Although no one solution exists, the food industry plays a critical role in the nutritional health of Canadians. Offering a variety of healthy food choices is an important step, since approximately three quarters of purchase decisions are made in the grocery store. With the Health Check program food companies are providing consumers with the reassurance that a particular food is a healthy choice, meets specific nutrient criteria based on Canada’s Food Guide to Healthy Eating and has been reviewed by one of the most trusted health organizations in Canada.Health Check participants are leading the industry by example. More than 90 brands have joined the program, with more than 400 products now available in grocery stores across Canada.

Food packaging is the number one source of nutrition information for Canadians. The new nutritional labeling regulations, which come into effect by December 12, 2005, will require changes to product labels for most packaged foods. Consumers will see standard information about calories and 13 key nutrients, but may not understand what it all means. Health Check is encouraging manufacturers to add the symbol to those products that fit the program’s nutrient criteria when the new Nutrition Facts table is being introduced. While the new label will tell consumers what’s in the food, the Health Check symbol and the explanatory message will highlight a product’s nutritional benefits and tell them why it is a healthy choice. According to a report on Food Information Programs published in the Canadian Journal of Dietary Practice and Research (summer 2002), information logos are three times more popular than detailed nutrition information for helping to select between food products. The Health Check symbol reassures consumers that they’ve made a healthy choice.

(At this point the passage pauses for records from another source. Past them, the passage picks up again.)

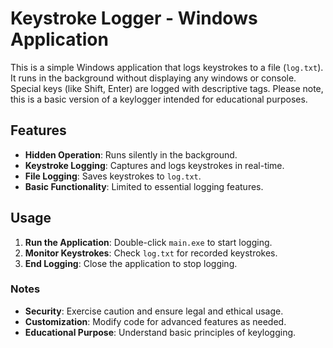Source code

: # Keystroke Logger - Windows Application

This is a simple Windows application that logs keystrokes to a file (`log.txt`). It runs in the background without displaying any windows or console. Special keys (like Shift, Enter) are logged with descriptive tags. Please note, this is a basic version of a keylogger intended for educational purposes.

## Features

- **Hidden Operation**: Runs silently in the background.
- **Keystroke Logging**: Captures and logs keystrokes in real-time.
- **File Logging**: Saves keystrokes to `log.txt`.
- **Basic Functionality**: Limited to essential logging features.

## Usage

1. **Run the Application**: Double-click `main.exe` to start logging.
2. **Monitor Keystrokes**: Check `log.txt` for recorded keystrokes.
3. **End Logging**: Close the application to stop logging.

### Notes

- **Security**: Exercise caution and ensure legal and ethical usage.
- **Customization**: Modify code for advanced features as needed.
- **Educational Purpose**: Understand basic principles of keylogging.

Throughout January and early February, Health Check will be particularly visible in more than 2900 grocery stores with special signage at shelf level and in grocery carts. Health Check is a simple tool that cuts through the clutter and helps consumers navigate the grocery store for healthy choices – throughout the year.

For information about the Health Check program, contact:
 
Danielle Côté at (613) 737-9432 
dfcote@bkthealth.com

Check these numbers!
Health Check conducts market research to gauge consumer awareness and understanding of the Health Check program and to measure how well the program is performing. Here are some recent findings:

  • 6 in 10 grocery shoppers are aware of Health Check.*
  • Of those aware of Health Check, almost two-thirds of shoppers have seen the logo on food packaging.*
  • 8 in 10 consumers say they can trust Health Check because it comes from the Heart and Stroke Foundation of Canada.**
  • 68% of respondents agree with the statement: “I can rely on Health Check to help me make healthy food choices.”**
  • 64% of those surveyed by Ipsos-Reid indicate they are more likely to purchase a food or beverage from a grocery store if it bears the Health Check logo.***

*Lynn Plunkett and Associates, NFO CFGroup, February 2004.
**Lynn Plunkett and Associates, NFO CFGroup, June 2003.
***Ipsos-Reid Obesity poll. September 2003.